▸ Records provided
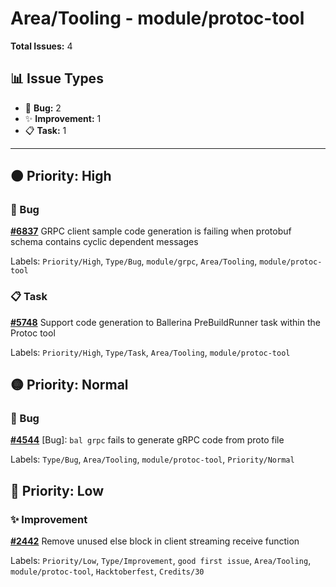 # Area/Tooling - module/protoc-tool

**Total Issues:** 4

## 📊 Issue Types

- 🐛 **Bug:** 2
- ✨ **Improvement:** 1
- 📋 **Task:** 1

---

## 🟠 Priority: High

### 🐛 Bug

**[#6837](https://github.com/ballerina-platform/ballerina-library/issues/6837)** GRPC client sample code generation is failing when protobuf schema contains cyclic dependent messages

Labels: `Priority/High`, `Type/Bug`, `module/grpc`, `Area/Tooling`, `module/protoc-tool`

### 📋 Task

**[#5748](https://github.com/ballerina-platform/ballerina-library/issues/5748)** Support code generation to Ballerina PreBuildRunner task within the Protoc tool

Labels: `Priority/High`, `Type/Task`, `Area/Tooling`, `module/protoc-tool`

## 🟡 Priority: Normal

### 🐛 Bug

**[#4544](https://github.com/ballerina-platform/ballerina-library/issues/4544)** [Bug]: `bal grpc` fails to generate gRPC code from proto file

Labels: `Type/Bug`, `Area/Tooling`, `module/protoc-tool`, `Priority/Normal`

## 🔵 Priority: Low

### ✨ Improvement

**[#2442](https://github.com/ballerina-platform/ballerina-library/issues/2442)** Remove unused else block in client streaming receive function

Labels: `Priority/Low`, `Type/Improvement`, `good first issue`, `Area/Tooling`, `module/protoc-tool`, `Hacktoberfest`, `Credits/30`

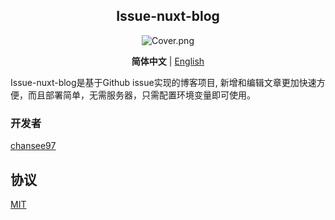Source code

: 

<div align="center">

## Issue-nuxt-blog

![Cover.png](https://s2.loli.net/2023/12/08/OINcU36A9tCyFYW.png)
</div>

<div align='center'>

  <b>简体中文</b> | [English](https://github.com/chansee97/issue-nuxt-blog/blob/main/README_en.md)
</div>


Issue-nuxt-blog是基于Github issue实现的博客项目, 新增和编辑文章更加快速方便，而且部署简单，无需服务器，只需配置环境变量即可使用。

### 开发者
[chansee97](https://github.com/chansee97)
## 协议
[MIT](LICENSE)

▸ Task directions
Give the entries above again exactly, minus their pictures.

▸ Solution to this problem
 # Area/Tooling - module/protoc-tool

**Total Issues:** 4

## 📊 Issue Types

- 🐛 **Bug:** 2
- ✨ **Improvement:** 1
- 📋 **Task:** 1

---

## 🟠 Priority: High

### 🐛 Bug

**[#6837](https://github.com/ballerina-platform/ballerina-library/issues/6837)** GRPC client sample code generation is failing when protobuf schema contains cyclic dependent messages

Labels: `Priority/High`, `Type/Bug`, `module/grpc`, `Area/Tooling`, `module/protoc-tool`

### 📋 Task

**[#5748](https://github.com/ballerina-platform/ballerina-library/issues/5748)** Support code generation to Ballerina PreBuildRunner task within the Protoc tool

Labels: `Priority/High`, `Type/Task`, `Area/Tooling`, `module/protoc-tool`

## 🟡 Priority: Normal

### 🐛 Bug

**[#4544](https://github.com/ballerina-platform/ballerina-library/issues/4544)** [Bug]: `bal grpc` fails to generate gRPC code from proto file

Labels: `Type/Bug`, `Area/Tooling`, `module/protoc-tool`, `Priority/Normal`

## 🔵 Priority: Low

### ✨ Improvement

**[#2442](https://github.com/ballerina-platform/ballerina-library/issues/2442)** Remove unused else block in client streaming receive function

Labels: `Priority/Low`, `Type/Improvement`, `good first issue`, `Area/Tooling`, `module/protoc-tool`, `Hacktoberfest`, `Credits/30`

Source code

: 

<div align="center">

## Issue-nuxt-blog

![Cover.png](https://s2.loli.net/2023/12/08/OINcU36A9tCyFYW.png)
</div>

<div align='center'>

  <b>简体中文</b> | [English](https://github.com/chansee97/issue-nuxt-blog/blob/main/README_en.md)
</div>


Issue-nuxt-blog是基于Github issue实现的博客项目, 新增和编辑文章更加快速方便，而且部署简单，无需服务器，只需配置环境变量即可使用。

### 开发者
[chansee97](https://github.com/chansee97)
## 协议
[MIT](LICENSE)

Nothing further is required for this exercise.